Pandas: df.to_parquet crashes on pyarrow with timedelta64[ns]

Created on 12 Feb 2020 · 4Comments · Source: pandas-dev/pandas

Code Sample, a copy-pastable example if possible

# any dataframe with a timedelta64[ns] type in it
df.to_parquet('/tmp/tmp.parquet.gzip', compression='gzip')

versions:

Python 3.7.6
pandas==0.25.3
pyarrow==0.15.1

Problem description

Traceback (most recent call last):
  File "/opt/conda/envs/gis-dataprocessing/lib/python3.7/site-packages/pandas/core/frame.py", line 2237, in to_parquet
    **kwargs
  File "/opt/conda/envs/gis-dataprocessing/lib/python3.7/site-packages/pandas/io/parquet.py", line 254, in to_parquet
    **kwargs
  File "/opt/conda/envs/gis-dataprocessing/lib/python3.7/site-packages/pandas/io/parquet.py", line 101, in write
    table = self.api.Table.from_pandas(df, **from_pandas_kwargs)
  File "pyarrow/table.pxi", line 1057, in pyarrow.lib.Table.from_pandas
  File "/opt/conda/envs/gis-dataprocessing/lib/python3.7/site-packages/pyarrow/pandas_compat.py", line 560, in dataframe_to_arrays
    convert_fields))
  File "/opt/conda/envs/gis-dataprocessing/lib/python3.7/concurrent/futures/_base.py", line 598, in result_iterator
    yield fs.pop().result()
  File "/opt/conda/envs/gis-dataprocessing/lib/python3.7/concurrent/futures/_base.py", line 428, in result
    return self.__get_result()
  File "/opt/conda/envs/gis-dataprocessing/lib/python3.7/concurrent/futures/_base.py", line 384, in __get_result
    raise self._exception
  File "/opt/conda/envs/gis-dataprocessing/lib/python3.7/concurrent/futures/thread.py", line 57, in run
    result = self.fn(*self.args, **self.kwargs)
  File "/opt/conda/envs/gis-dataprocessing/lib/python3.7/site-packages/pyarrow/pandas_compat.py", line 546, in convert_column
    raise e
  File "/opt/conda/envs/gis-dataprocessing/lib/python3.7/site-packages/pyarrow/pandas_compat.py", line 540, in convert_column
    result = pa.array(col, type=type_, from_pandas=True, safe=safe)
  File "pyarrow/array.pxi", line 207, in pyarrow.lib.array
  File "pyarrow/array.pxi", line 74, in pyarrow.lib._ndarray_to_array
  File "pyarrow/array.pxi", line 62, in pyarrow.lib._ndarray_to_type
  File "pyarrow/error.pxi", line 86, in pyarrow.lib.check_status
pyarrow.lib.ArrowNotImplementedError: ('Unsupported numpy type 22', 'Conversion failed for column elapsed_time with type timedelta64[ns]')

PS, Submitting an issue on pyarrow in JIRA is a complete 🤕 😞

Source

dazza-codes

All 4 comments

you should try with pyarrow 0.16

in any event this should be reported to the pyarrow tracker

jreback on 12 Feb 2020

pyarrow = 0.16.* does not fix this.
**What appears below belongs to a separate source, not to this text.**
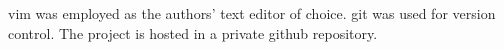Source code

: vim was employed as the authors' text editor of choice.
git was used for version control.
The project is hosted in a private github repository.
Since this belongs at the intersection of pandas (numpy) and pyarrow, this issue could belong in either place and probably belongs in both places, since the responsibility for mapping serialization between them could belong in both places. Hence, I respectfully request clarification on where the responsibility lies for this serialization (it begins with pandas and the method belongs on pandas, so that's the natural place to put the issue since pandas unit tests are not catching the bug, it seems, and it's perfectly reasonable for pyarrrow to issue a NotImplemented exception, which implies that pandas is not using the pyarrow API correctly).
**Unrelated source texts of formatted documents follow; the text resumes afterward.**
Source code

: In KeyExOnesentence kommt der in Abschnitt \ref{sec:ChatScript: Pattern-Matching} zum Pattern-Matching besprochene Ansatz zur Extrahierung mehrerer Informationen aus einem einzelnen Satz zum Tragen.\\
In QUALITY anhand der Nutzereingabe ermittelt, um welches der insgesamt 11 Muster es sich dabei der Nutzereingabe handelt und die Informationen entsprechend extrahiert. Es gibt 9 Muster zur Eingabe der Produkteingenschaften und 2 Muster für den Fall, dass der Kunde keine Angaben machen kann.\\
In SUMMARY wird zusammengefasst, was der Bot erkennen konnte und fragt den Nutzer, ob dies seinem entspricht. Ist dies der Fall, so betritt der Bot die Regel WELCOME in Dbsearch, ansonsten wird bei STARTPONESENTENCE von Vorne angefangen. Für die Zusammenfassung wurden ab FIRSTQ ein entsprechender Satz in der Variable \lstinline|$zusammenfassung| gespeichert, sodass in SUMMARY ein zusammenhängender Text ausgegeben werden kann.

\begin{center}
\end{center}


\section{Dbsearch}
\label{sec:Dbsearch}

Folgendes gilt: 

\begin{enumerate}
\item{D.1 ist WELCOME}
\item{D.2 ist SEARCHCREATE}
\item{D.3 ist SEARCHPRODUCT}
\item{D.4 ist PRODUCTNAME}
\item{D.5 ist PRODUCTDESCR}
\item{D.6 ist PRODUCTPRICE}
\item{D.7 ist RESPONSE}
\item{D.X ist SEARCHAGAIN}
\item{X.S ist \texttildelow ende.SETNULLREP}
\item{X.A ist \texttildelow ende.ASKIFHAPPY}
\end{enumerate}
Traceback (most recent call last):

...

  File "/opt/conda/envs/gis-dataprocessing/lib/python3.7/site-packages/pandas/core/frame.py", line 2237, in to_parquet
    **kwargs
  File "/opt/conda/envs/gis-dataprocessing/lib/python3.7/site-packages/pandas/io/parquet.py", line 254, in to_parquet
    **kwargs
  File "/opt/conda/envs/gis-dataprocessing/lib/python3.7/site-packages/pandas/io/parquet.py", line 117, in write
    **kwargs
  File "/opt/conda/envs/gis-dataprocessing/lib/python3.7/site-packages/pyarrow/parquet.py", line 1343, in write_table
    **kwargs) as writer:
  File "/opt/conda/envs/gis-dataprocessing/lib/python3.7/site-packages/pyarrow/parquet.py", line 448, in __init__
    **options)
  File "pyarrow/_parquet.pyx", line 1279, in pyarrow._parquet.ParquetWriter.__cinit__
  File "pyarrow/error.pxi", line 105, in pyarrow.lib.check_status
pyarrow.lib.ArrowNotImplementedError: Unhandled type for Arrow to Parquet schema conversion: duration[ns]
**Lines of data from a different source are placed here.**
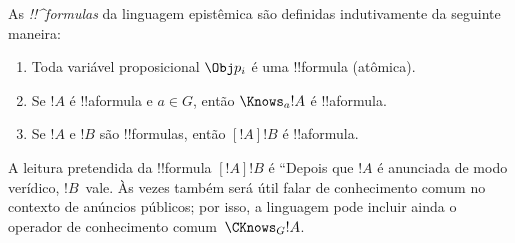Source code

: \documentclass[../../../include/open-logic-section]{subfiles}
\begin{document}
\begin{defn}
  As \emph{!!^{formula}s} da linguagem epistêmica são definidas
  indutivamente da seguinte maneira:
  \begin{enumerate}


  \item Toda variável proposicional $\Obj p_i$ é uma !!{formula}
  (atômica).






  \item Se $!A$ é !!a{formula} e $a \in G$, então $\Knows_a !A$ é
  !!a{formula}.
  
  \item Se $!A$ e $!B$ são !!{formula}s, então $[!A] !B$ é !!a{formula}.

\end{enumerate}
\end{defn}

A leitura pretendida da !!{formula} $[!A] !B$ é ``Depois que $!A$ é
anunciada de modo verídico, $!B$~vale. Às vezes também será útil falar
de conhecimento comum no contexto de anúncios públicos; por isso, a
linguagem pode incluir ainda o operador de conhecimento comum~$\CKnows_G
!A$.
\end{document}
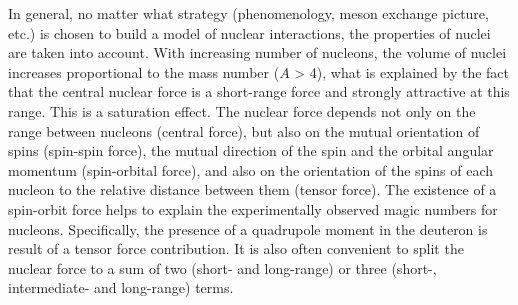 In general, no matter what strategy (phenomenology, meson exchange picture, etc.) is chosen to build a model of nuclear interactions, the properties of nuclei are taken into account. With increasing number of nucleons, the volume of nuclei increases proportional to the mass number ($A$ > 4), what is explained by the fact that the central nuclear force is a short-range force and strongly attractive at this range. This is a saturation effect. The nuclear force depends not only on the range between nucleons (central force), but also on the mutual orientation of spins (spin-spin force), the mutual direction of the spin and the orbital angular momentum (spin-orbital force), and also on the orientation of the spins of each nucleon to the relative distance between them (tensor force). The existence of a spin-orbit force helps to explain the experimentally observed magic numbers for nucleons. Specifically, the presence of a quadrupole moment in the deuteron is result of a tensor force contribution. It is also often convenient to split the nuclear force to a sum of two (short- and long-range) or three (short-, intermediate- and long-range) terms.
dazza-codes on 12 Feb 2020

@dazza-codes sure pandas can add more testing
but this is a pyarrow traceback and that’s where it is handled

you should open an issue there

jreback on 12 Feb 2020

As you can see from the different error message with pyarrow 0.16, you can see that it now fails in writing to parquet, and no longer in converting pandas to arrow (which has been implemented in pyarrow 0.16).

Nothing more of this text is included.